Data listing section start

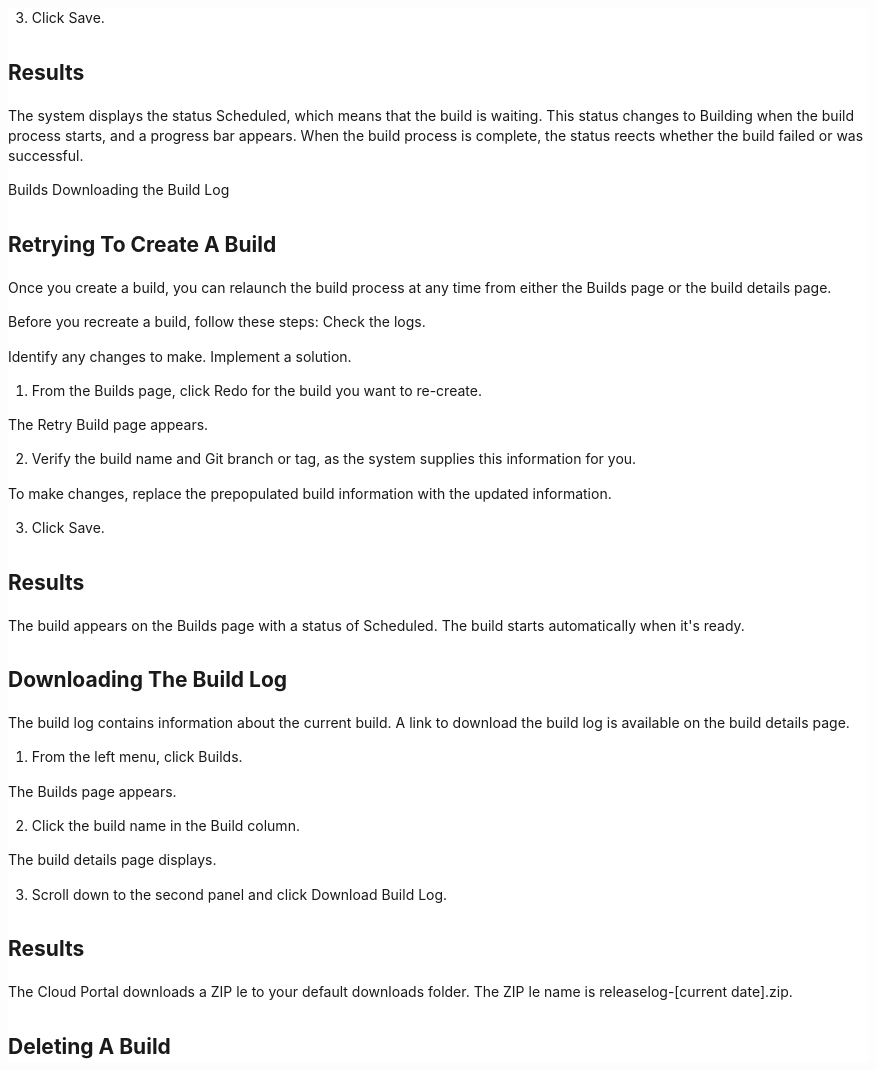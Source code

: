 3. Click Save.

## Results

The system displays the status Scheduled, which means that the build is waiting. This status changes to Building when the build process starts, and a progress bar appears. When the build process is complete, the status reects whether the build failed or was successful.

Builds Downloading the Build Log

## Retrying To Create A Build

Once you create a build, you can relaunch the build process at any time from either the Builds page or the build details page.

Before you recreate a build, follow these steps:
Check the logs.

Identify any changes to make. Implement a solution.
1. From the Builds page, click Redo for the build you want to re-create.

The Retry Build page appears.

2. Verify the build name and Git branch or tag, as the system supplies this information for you.

To make changes, replace the prepopulated build information with the updated information.

3. Click Save.

## Results

The build appears on the Builds page with a status of Scheduled. The build starts automatically when it's ready.

## Downloading The Build Log

The build log contains information about the current build. A link to download the build log is available on the build details page.

1. From the left menu, click Builds.

The Builds page appears.

2. Click the build name in the Build column.

The build details page displays.

3. Scroll down to the second panel and click Download Build Log.

## Results

The Cloud Portal downloads a ZIP le to your default downloads folder. The ZIP le name is releaselog-[current date].zip.

## Deleting A Build
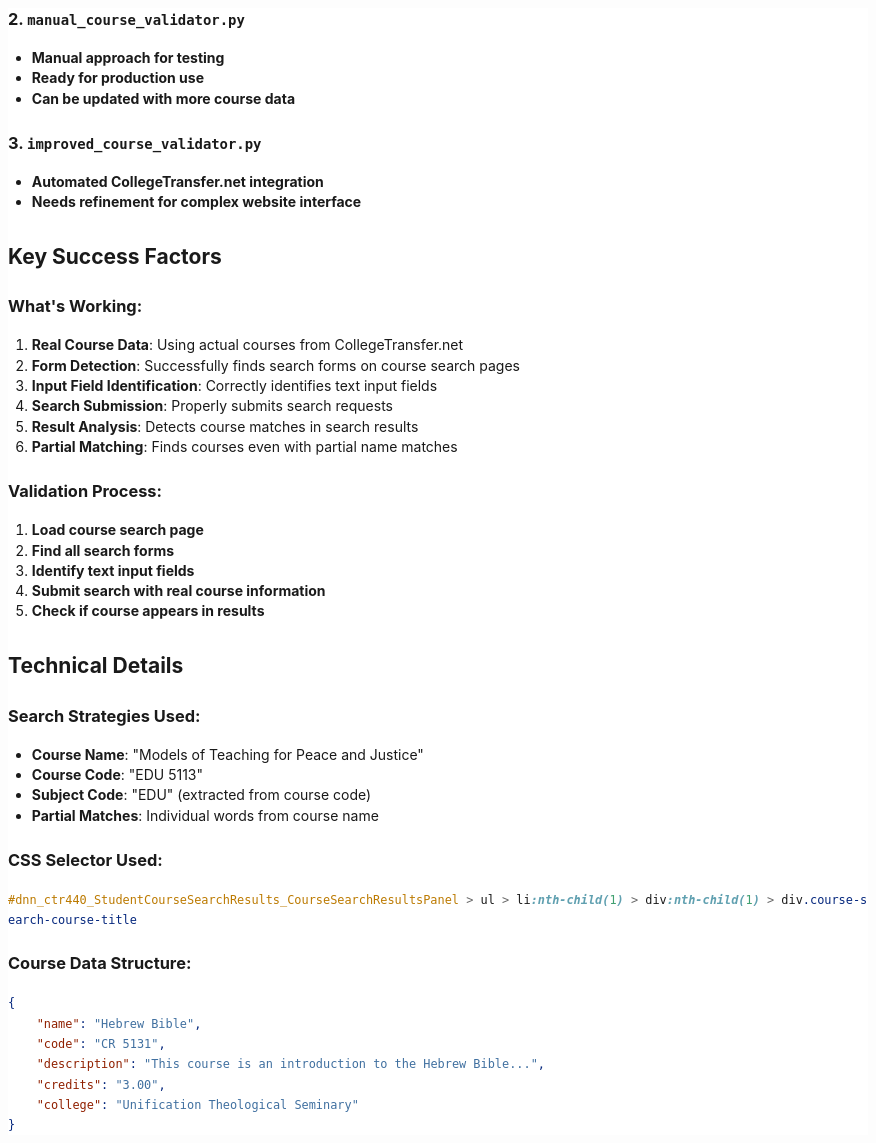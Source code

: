 ### **2. `manual_course_validator.py`**
-  **Manual approach for testing**
-  **Ready for production use**
-  **Can be updated with more course data**

### **3. `improved_course_validator.py`**
-  **Automated CollegeTransfer.net integration**
-  **Needs refinement for complex website interface**

##  **Key Success Factors**

### **What's Working:**
1. **Real Course Data**: Using actual courses from CollegeTransfer.net
2. **Form Detection**: Successfully finds search forms on course search pages
3. **Input Field Identification**: Correctly identifies text input fields
4. **Search Submission**: Properly submits search requests
5. **Result Analysis**: Detects course matches in search results
6. **Partial Matching**: Finds courses even with partial name matches

### **Validation Process:**
1. **Load course search page**
2. **Find all search forms**
3. **Identify text input fields**
4. **Submit search with real course information**
5. **Check if course appears in results**

##  **Technical Details**

### **Search Strategies Used:**
- **Course Name**: "Models of Teaching for Peace and Justice"
- **Course Code**: "EDU 5113"
- **Subject Code**: "EDU" (extracted from course code)
- **Partial Matches**: Individual words from course name

### **CSS Selector Used:**
```css
#dnn_ctr440_StudentCourseSearchResults_CourseSearchResultsPanel > ul > li:nth-child(1) > div:nth-child(1) > div.course-search-course-title
```

### **Course Data Structure:**
```json
{
    "name": "Hebrew Bible",
    "code": "CR 5131", 
    "description": "This course is an introduction to the Hebrew Bible...",
    "credits": "3.00",
    "college": "Unification Theological Seminary"
}
```
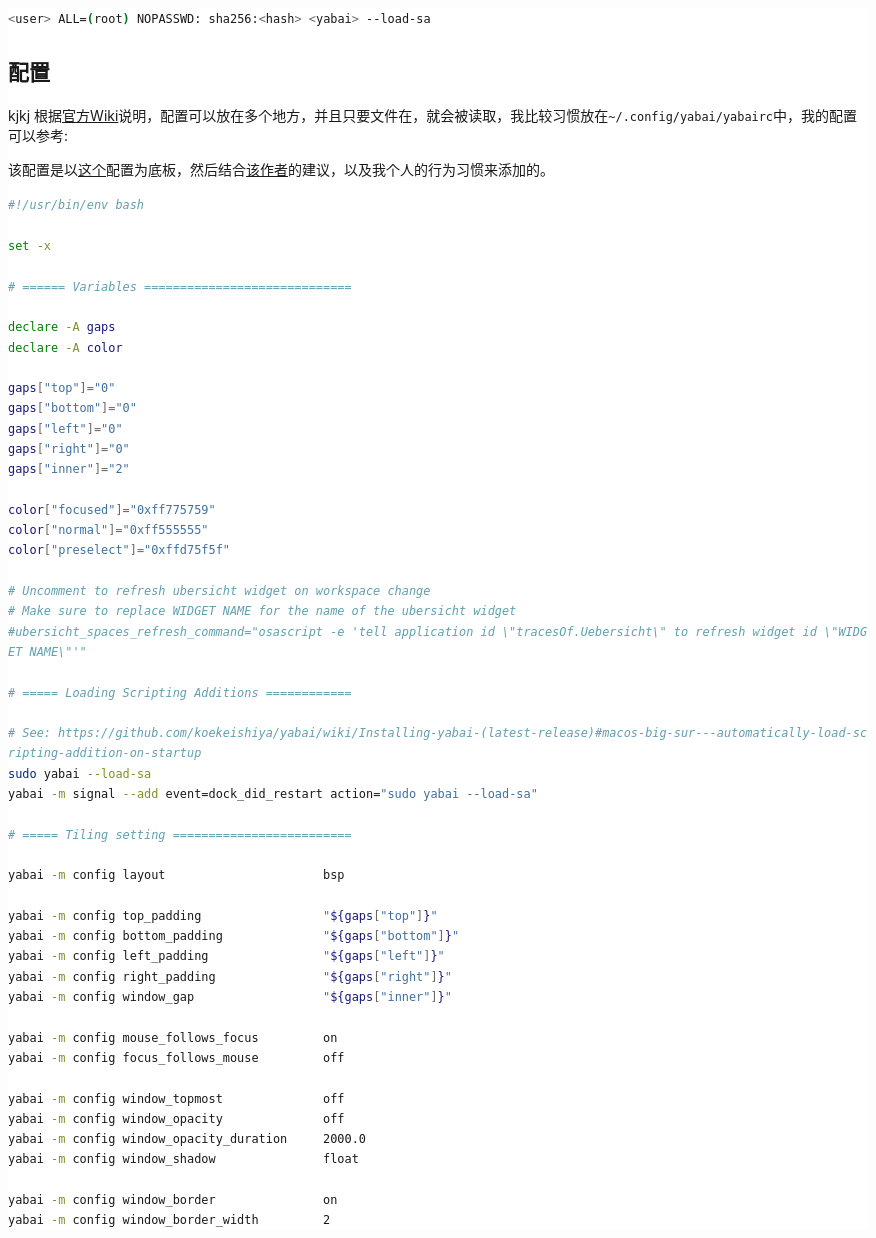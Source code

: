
 ```bash
<user> ALL=(root) NOPASSWD: sha256:<hash> <yabai> --load-sa
```

## 配置
kjkj
根据[官方Wiki](https://github.com/koekeishiya/yabai/wiki/Configuration#configuration-file)说明，配置可以放在多个地方，并且只要文件在，就会被读取，我比较习惯放在`~/.config/yabai/yabairc`中，我的配置可以参考:

该配置是以[这个](https://github.com/julian-heng/yabai-config/blob/master/yabairc)配置为底板，然后结合[该作者](https://www.josean.com/posts/yabai-setup)的建议，以及我个人的行为习惯来添加的。

```bash
#!/usr/bin/env bash

set -x

# ====== Variables =============================

declare -A gaps
declare -A color

gaps["top"]="0"
gaps["bottom"]="0"
gaps["left"]="0"
gaps["right"]="0"
gaps["inner"]="2"

color["focused"]="0xff775759"
color["normal"]="0xff555555"
color["preselect"]="0xffd75f5f"

# Uncomment to refresh ubersicht widget on workspace change
# Make sure to replace WIDGET NAME for the name of the ubersicht widget
#ubersicht_spaces_refresh_command="osascript -e 'tell application id \"tracesOf.Uebersicht\" to refresh widget id \"WIDGET NAME\"'"

# ===== Loading Scripting Additions ============

# See: https://github.com/koekeishiya/yabai/wiki/Installing-yabai-(latest-release)#macos-big-sur---automatically-load-scripting-addition-on-startup
sudo yabai --load-sa
yabai -m signal --add event=dock_did_restart action="sudo yabai --load-sa"

# ===== Tiling setting =========================

yabai -m config layout                      bsp

yabai -m config top_padding                 "${gaps["top"]}"
yabai -m config bottom_padding              "${gaps["bottom"]}"
yabai -m config left_padding                "${gaps["left"]}"
yabai -m config right_padding               "${gaps["right"]}"
yabai -m config window_gap                  "${gaps["inner"]}"

yabai -m config mouse_follows_focus         on
yabai -m config focus_follows_mouse         off

yabai -m config window_topmost              off
yabai -m config window_opacity              off
yabai -m config window_opacity_duration     2000.0
yabai -m config window_shadow               float

yabai -m config window_border               on
yabai -m config window_border_width         2
```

Data listing section end

Your goal: Leaving pictures out, output the lines of the data above from the one with "approach for testing**" through the one with "根据[官方Wiki](htt", word for word.

Expected output:
-  **Manual approach for testing**
-  **Ready for production use**
-  **Can be updated with more course data**

### **3. `improved_course_validator.py`**
-  **Automated CollegeTransfer.net integration**
-  **Needs refinement for complex website interface**

##  **Key Success Factors**

### **What's Working:**
1. **Real Course Data**: Using actual courses from CollegeTransfer.net
2. **Form Detection**: Successfully finds search forms on course search pages
3. **Input Field Identification**: Correctly identifies text input fields
4. **Search Submission**: Properly submits search requests
5. **Result Analysis**: Detects course matches in search results
6. **Partial Matching**: Finds courses even with partial name matches

### **Validation Process:**
1. **Load course search page**
2. **Find all search forms**
3. **Identify text input fields**
4. **Submit search with real course information**
5. **Check if course appears in results**

##  **Technical Details**

### **Search Strategies Used:**
- **Course Name**: "Models of Teaching for Peace and Justice"
- **Course Code**: "EDU 5113"
- **Subject Code**: "EDU" (extracted from course code)
- **Partial Matches**: Individual words from course name

### **CSS Selector Used:**
```css
#dnn_ctr440_StudentCourseSearchResults_CourseSearchResultsPanel > ul > li:nth-child(1) > div:nth-child(1) > div.course-search-course-title
```

### **Course Data Structure:**
```json
{
    "name": "Hebrew Bible",
    "code": "CR 5131", 
    "description": "This course is an introduction to the Hebrew Bible...",
    "credits": "3.00",
    "college": "Unification Theological Seminary"
}
```
Source code

:
 ```bash
<user> ALL=(root) NOPASSWD: sha256:<hash> <yabai> --load-sa
```

## 配置
kjkj
根据[官方Wiki](https://github.com/koekeishiya/yabai/wiki/Configuration#configuration-file)说明，配置可以放在多个地方，并且只要文件在，就会被读取，我比较习惯放在`~/.config/yabai/yabairc`中，我的配置可以参考:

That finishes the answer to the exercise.